These results demonstrate the potential of exhaled breath as a diagnostic tool in the ICU, where less invasive and faster detection methods are of great importance. Although the results are encouraging, the external validation in a large, multicentre cohort is necessary for clinical application. The advantage of exhaled breath over BAL analysis - the current gold standard for diagnosis of VAP - is that it is easy to perform, non-invasive and can be analysed within a short time span. In contrast to BAL, where the time to diagnosis is at least 48 h, exhaled breath sampling could take as little as one hour to get a diagnosis. To achieve this, exhaled breath, upon sampling after clinical suspicion of VAP, should be immediately transferred to a laboratory where it has to be processed by a mass spectrometer right away and subsequently checked for markers of VAP using a predesigned and validated algorithm. Eventually, such a fast diagnostic tool could support tailored antibiotic treatment, thereby aiding antibiotic resistance4. Additionally, it could reduce hospital costs and medication use36.

Thus far, most of the research done on exhaled breath in diagnosis of VAP was done with the e-nose technology. One study tested the use of e-nose technology as a substitute for chest computed tomography scan as a diagnostic tool for diagnosing VAP37. Although a prediction value of 80% was discovered, these results are difficult to interpret correctly due to the lack of independent validation. A more recent study by the same authors evaluated the use of the e-nose as a substitute for the Clinical Pulmonary Infection Score (CPIS)38. The CPIS is a measure of pulmonary infection that is used to diagnose VAP with an arbitrary cut-off of 6 for the diagnosis [ > 6 = VAP( + ), < 6 = VAP(−)]. However, since the CPIS is considered to be not reliable enough to diagnose VAP in the clinical setting39, it is unclear whether the included patients were accurately diagnosed with VAP, which could consequently skew their findings. Bos et al. also performed a prospective cohort study on diagnosing VAP with the e-nose40. They collected tracheal aspirates (TAs), and successively analysed the headspace of a bacterial culture medium of these TAs. They found an AUC of 0.85 in their cross-sectional study, which is comparable to our observed AUC of 0.87. All of these studies utilize the e-nose technology which has some limitations including reproducibility, negative effects of temperature and humidity, and the inability to identify the chemical identity of VOCs underlying the disease41. Knowing the identity of a VOC enables us to look at the underlying biological mechanisms of the disease.

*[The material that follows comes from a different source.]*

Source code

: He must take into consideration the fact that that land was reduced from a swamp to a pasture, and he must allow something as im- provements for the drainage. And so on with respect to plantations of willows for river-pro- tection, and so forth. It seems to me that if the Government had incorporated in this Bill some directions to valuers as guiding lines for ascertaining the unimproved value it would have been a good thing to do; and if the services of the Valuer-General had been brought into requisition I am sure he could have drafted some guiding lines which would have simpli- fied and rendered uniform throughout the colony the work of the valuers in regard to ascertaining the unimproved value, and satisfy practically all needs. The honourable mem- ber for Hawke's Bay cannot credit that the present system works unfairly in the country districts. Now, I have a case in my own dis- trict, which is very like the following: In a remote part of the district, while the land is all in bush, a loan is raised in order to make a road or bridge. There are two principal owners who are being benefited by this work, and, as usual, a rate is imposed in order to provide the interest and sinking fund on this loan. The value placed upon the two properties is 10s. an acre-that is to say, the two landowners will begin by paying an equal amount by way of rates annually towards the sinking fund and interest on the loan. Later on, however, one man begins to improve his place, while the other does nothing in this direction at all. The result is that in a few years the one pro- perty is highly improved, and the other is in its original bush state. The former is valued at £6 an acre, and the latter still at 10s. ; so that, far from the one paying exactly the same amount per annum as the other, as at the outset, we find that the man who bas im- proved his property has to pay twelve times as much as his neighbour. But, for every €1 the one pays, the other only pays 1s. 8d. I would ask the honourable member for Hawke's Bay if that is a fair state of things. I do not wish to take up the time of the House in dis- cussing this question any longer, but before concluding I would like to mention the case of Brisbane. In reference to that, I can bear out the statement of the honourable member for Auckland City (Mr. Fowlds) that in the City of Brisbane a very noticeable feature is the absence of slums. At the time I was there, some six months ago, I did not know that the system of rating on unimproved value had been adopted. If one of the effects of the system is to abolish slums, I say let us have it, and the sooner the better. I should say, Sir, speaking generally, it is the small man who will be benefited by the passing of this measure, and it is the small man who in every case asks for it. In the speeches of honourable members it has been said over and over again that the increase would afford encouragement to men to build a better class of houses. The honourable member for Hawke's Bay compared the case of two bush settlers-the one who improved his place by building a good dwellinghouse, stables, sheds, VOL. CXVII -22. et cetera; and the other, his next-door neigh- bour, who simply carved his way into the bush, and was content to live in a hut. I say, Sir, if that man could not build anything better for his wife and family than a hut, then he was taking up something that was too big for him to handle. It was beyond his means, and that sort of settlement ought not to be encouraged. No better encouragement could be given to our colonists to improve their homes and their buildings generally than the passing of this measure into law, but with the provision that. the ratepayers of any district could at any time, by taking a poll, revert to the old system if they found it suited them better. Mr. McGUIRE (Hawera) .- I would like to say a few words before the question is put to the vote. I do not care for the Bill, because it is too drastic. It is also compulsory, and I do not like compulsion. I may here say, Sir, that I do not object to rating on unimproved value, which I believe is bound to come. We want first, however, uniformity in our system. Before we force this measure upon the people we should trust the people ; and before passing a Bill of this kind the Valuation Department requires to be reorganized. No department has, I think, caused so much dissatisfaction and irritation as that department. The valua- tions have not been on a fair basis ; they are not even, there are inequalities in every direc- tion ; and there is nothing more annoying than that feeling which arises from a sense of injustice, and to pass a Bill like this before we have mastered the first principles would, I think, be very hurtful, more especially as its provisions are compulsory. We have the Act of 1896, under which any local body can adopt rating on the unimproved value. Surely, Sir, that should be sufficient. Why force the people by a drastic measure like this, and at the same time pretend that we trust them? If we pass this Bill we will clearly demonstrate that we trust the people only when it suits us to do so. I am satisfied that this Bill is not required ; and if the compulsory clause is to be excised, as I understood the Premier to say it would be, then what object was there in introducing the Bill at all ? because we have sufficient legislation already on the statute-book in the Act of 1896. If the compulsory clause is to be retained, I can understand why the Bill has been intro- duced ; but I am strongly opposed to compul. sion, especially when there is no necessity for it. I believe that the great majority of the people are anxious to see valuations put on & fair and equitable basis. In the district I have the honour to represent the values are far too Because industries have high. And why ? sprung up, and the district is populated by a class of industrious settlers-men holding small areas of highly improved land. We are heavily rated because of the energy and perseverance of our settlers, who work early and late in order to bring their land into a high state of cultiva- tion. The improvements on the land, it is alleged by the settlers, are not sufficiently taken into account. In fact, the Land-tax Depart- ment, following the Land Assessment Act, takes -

Acute respiratory distress syndrome (ARDS) describes a condition of severe lung failure that can be caused by various non-infectious and infectious diseases including VAP. Additionally mechanical ventilation in patients with ARDS can facilitate the development of VAP. Exhaled breath as a diagnostic marker of ARDS was recently tested and could correctly classify ARDS patients and controls with an AUC of 0.7842. In our study, an AUC of 0.87 was found for VAP, which suggests that VAP may produce more pronounced differences in the exhaled breath. The ARDS study was performed using GC-MS and identified three VOCs to be essential for the discriminating model, of which two alkanes and one aldehyde. Although none of the individual compounds corresponded to the VOCs identified in our study, we found alkanes and aldehydes as well. This could imply involvement of similar underlying biological mechanisms in VAP and ARDS as well as sufficient differences between the pathology of the conditions to make them distinguishable by exhaled breath.

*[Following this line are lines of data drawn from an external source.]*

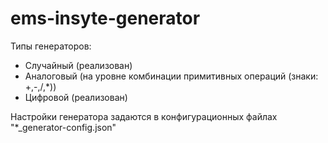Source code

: # ems-insyte-generator

Типы генераторов:
  * Случайный (реализован)
  * Аналоговый (на уровне комбинации примитивных операций (знаки: +,-,/,*))
  * Цифровой (реализован)

Настройки генератора задаются в конфигурационных файлах "*_generator-config.json"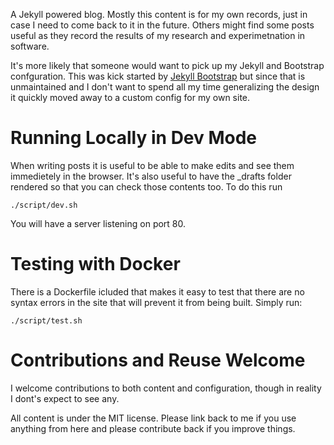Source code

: A Jekyll powered blog. Mostly this content is for my own records, just
in case I need to come back to it in the future. Others might find
some posts useful as they record the results of my research and
experimetnation in software.

It's more likely that someone would want to pick up my Jekyll and
Bootstrap confguration. This was kick started by [Jekyll
Bootstrap](http://jekyllbootstrap.com/) but since that is unmaintained
and I don't want to spend all my time generalizing the design it
quickly moved away to a custom config for my own site.

# Running Locally in Dev Mode

When writing posts it is useful to be able to make edits and see them immedietely in the browser. It's also useful to have the _drafts folder rendered so that you can check those contents too. To do this run

    ./script/dev.sh

You will have a server listening on port 80.

# Testing with Docker

There is a Dockerfile icluded that makes it easy to test that there
are no syntax errors in the site that will prevent it from being
built. Simply run:

    ./script/test.sh

# Contributions and Reuse Welcome

I welcome contributions to both content and configuration, though in
reality I dont's expect to see any.

All content is under the MIT license. Please link back to me if you
use anything from here and please contribute back if you improve
things.
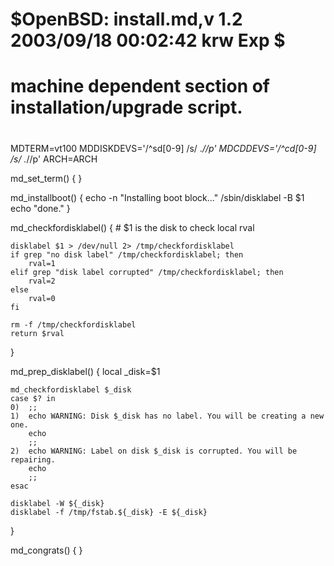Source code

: #	$OpenBSD: install.md,v 1.2 2003/09/18 00:02:42 krw Exp $
#
# machine dependent section of installation/upgrade script.
#

MDTERM=vt100
MDDISKDEVS='/^sd[0-9] /s/ .*//p'
MDCDDEVS='/^cd[0-9] /s/ .*//p'
ARCH=ARCH

md_set_term() {
}

md_installboot() {
	echo -n "Installing boot block..."
	/sbin/disklabel -B $1
	echo "done."
}

md_checkfordisklabel() {
	# $1 is the disk to check
	local rval

	disklabel $1 > /dev/null 2> /tmp/checkfordisklabel
	if grep "no disk label" /tmp/checkfordisklabel; then
		rval=1
	elif grep "disk label corrupted" /tmp/checkfordisklabel; then
		rval=2
	else
		rval=0
	fi

	rm -f /tmp/checkfordisklabel
	return $rval
}

md_prep_disklabel()
{
	local _disk=$1

	md_checkfordisklabel $_disk
	case $? in
	0)	;;
	1)	echo WARNING: Disk $_disk has no label. You will be creating a new one.
		echo
		;;
	2)	echo WARNING: Label on disk $_disk is corrupted. You will be repairing.
		echo
		;;
	esac

	disklabel -W ${_disk}
	disklabel -f /tmp/fstab.${_disk} -E ${_disk}
}

md_congrats() {
}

Over the last few years, multiple studies were performed to identify VOCs specific to a certain strain of bacteria. A recent review summarized all VOCs found for the six most frequently found bacteria in the ICU: Staphylococcus aureus, Streptococcus pneumoniae, Enterococcus faecalis, Pseudomonas aeruginosa, Klebsiella pneuomoniae and Escherichia coli7. These are all known to cause VAP in critically ill patients43. Another recent study detected VOCs that could differentiate various species of bacteria in vitro14. Although some of the bacteria included in this study were similar to those present in the current VAP patients, no overlap between the discriminating VOCs was observed. Aside from the small number of patients affected by each of these individual bacteria, this lack in overlap could also be explained by the fact that the in vitro study compared strains among one another whereas the present study compared diseased patients and healthy controls. More generally, all of the studies described here were performed in vitro or ex vivo whereas our study has been carried out with in vivo samples from a very heterogeneous patient population. This may also explain the discrepancies with our findings, as there are well-known limitations to the translatability of in vitro and ex vivo experiments into an in vivo situation44.

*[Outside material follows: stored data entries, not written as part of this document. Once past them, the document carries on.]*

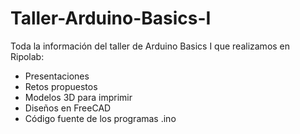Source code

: # Taller-Arduino-Basics-I
Toda la información del taller de Arduino Basics I que realizamos en Ripolab:
- Presentaciones
- Retos propuestos
- Modelos 3D para imprimir
- Diseños en FreeCAD
- Código fuente de los programas .ino
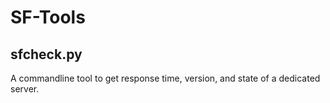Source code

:# SF-Tools
## sfcheck.py
A commandline tool to get response time, version, and state of a dedicated server.
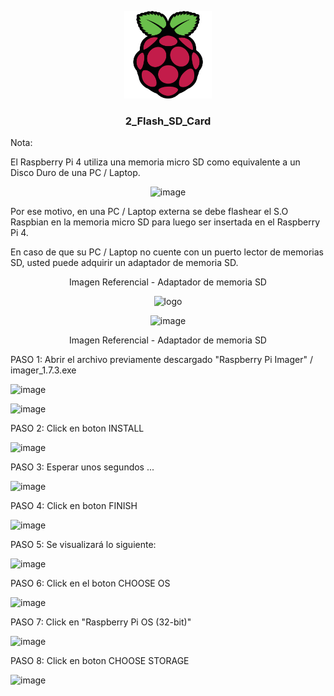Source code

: <a name="readme-top"></a>

<div align="center">

  <img src="../rp4logo.png" alt="logo" width="140"  height="auto" />
  <br/>

  <h3><b>2_Flash_SD_Card</b></h3>

</div>

Nota:

El Raspberry Pi 4 utiliza una memoria micro SD como equivalente a un Disco Duro de una PC / Laptop.

<div align="center">

![image](https://user-images.githubusercontent.com/81504385/222161315-6923bd84-75df-43a7-9be5-8c2c371b22fe.png)

</div>

Por ese motivo, en una PC / Laptop externa se debe flashear el S.O Raspbian en la memoria micro SD para luego ser insertada en el Raspberry Pi 4.

En caso de que su PC / Laptop no cuente con un puerto lector de memorias SD, usted puede adquirir un adaptador de memoria SD.

<div align="center">

  Imagen Referencial - Adaptador de memoria SD

  <img src="https://user-images.githubusercontent.com/81504385/222162477-559be78e-ceed-4609-93de-7c2491472392.png" alt="logo" width="500"  height="auto" />
  
  ![image](https://user-images.githubusercontent.com/81504385/222169936-294df607-b9db-4ca8-8b4e-e34fc08ce567.png)

  
  Imagen Referencial - Adaptador de memoria SD

</div>

PASO 1: Abrir el archivo previamente descargado "Raspberry Pi Imager" / imager_1.7.3.exe

![image](https://user-images.githubusercontent.com/81504385/222033501-a29999bb-7488-4ce7-ae19-6b0b00ea8a99.png)

![image](https://user-images.githubusercontent.com/81504385/222164754-3b623785-fd31-4191-98f9-5b0e1a7cf825.png)

PASO 2: Click en boton INSTALL

![image](https://user-images.githubusercontent.com/81504385/222165473-ce0c8ed8-9271-4b67-9619-32c68628f47d.png)

PASO 3: Esperar unos segundos ...

![image](https://user-images.githubusercontent.com/81504385/222165861-db5b3dd7-3547-4261-8010-6773958f550e.png)

PASO 4: Click en boton FINISH

![image](https://user-images.githubusercontent.com/81504385/222166372-d2379bdb-5842-402c-9e5e-45029f30c6e1.png)

PASO 5: Se visualizará lo siguiente:

![image](https://user-images.githubusercontent.com/81504385/222167503-b58a4887-5f83-4877-81fb-72b5fed5b768.png)

PASO 6: Click en el boton CHOOSE OS

![image](https://user-images.githubusercontent.com/81504385/222168160-2058658e-d0f5-4804-b700-63fe1c40941d.png)

PASO 7: Click en "Raspberry Pi OS (32-bit)"

![image](https://user-images.githubusercontent.com/81504385/222168633-c0c0754c-ff94-4a30-baaf-e664c8308188.png)

PASO 8: Click en boton CHOOSE STORAGE

![image](https://user-images.githubusercontent.com/81504385/222169208-7eb68f2f-022a-4833-a19e-d5cf733e5b58.png)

Recently a study was published by Fowler et al. where 46 ICU patients with sterile brain injury were followed as some of them developed a significant presence of airway pathogens (>104 cfu/mL) that ultimately may have led to VAP in these patients16. Their exhaled breath was sampled and analysed in a similar manner as in our study using thermal desorption coupled with gas chromatography – time of flight – mass spectrometry, followed by multivariate analysis of the data. Likewise, BAL results were used as a reference in the diagnosis of VAP. Remarkably, 33% of the monitored patients demonstrated significant growth of pathogens in the lower respiratory tract. Hence, the incidence of VAP was much higher than in our ICU where we found an average of 2.5 episodes of VAP in 1,000 ventilator days45. This discrepancy might be explained by a higher risk of aspirations in patients with brain injury requiring intubation46. Although the patient population may not adequately reflect the overall ICU population, the results from Fowler et al. are very promising as a means to associate bacterial colonisation of the lower respiratory tract with exhaled VOCs. In contrast, our study reflects more the current clinical guidelines in the diagnosis of VAP, and the heterogeneity of an ICU population.

The list of VOCs found for VAP(+) vs. VAP(−) comparison consists of both endogenous and exogenous sources. Some endogenous compounds may be useful as they can indicate the cellular processes underlying VAP.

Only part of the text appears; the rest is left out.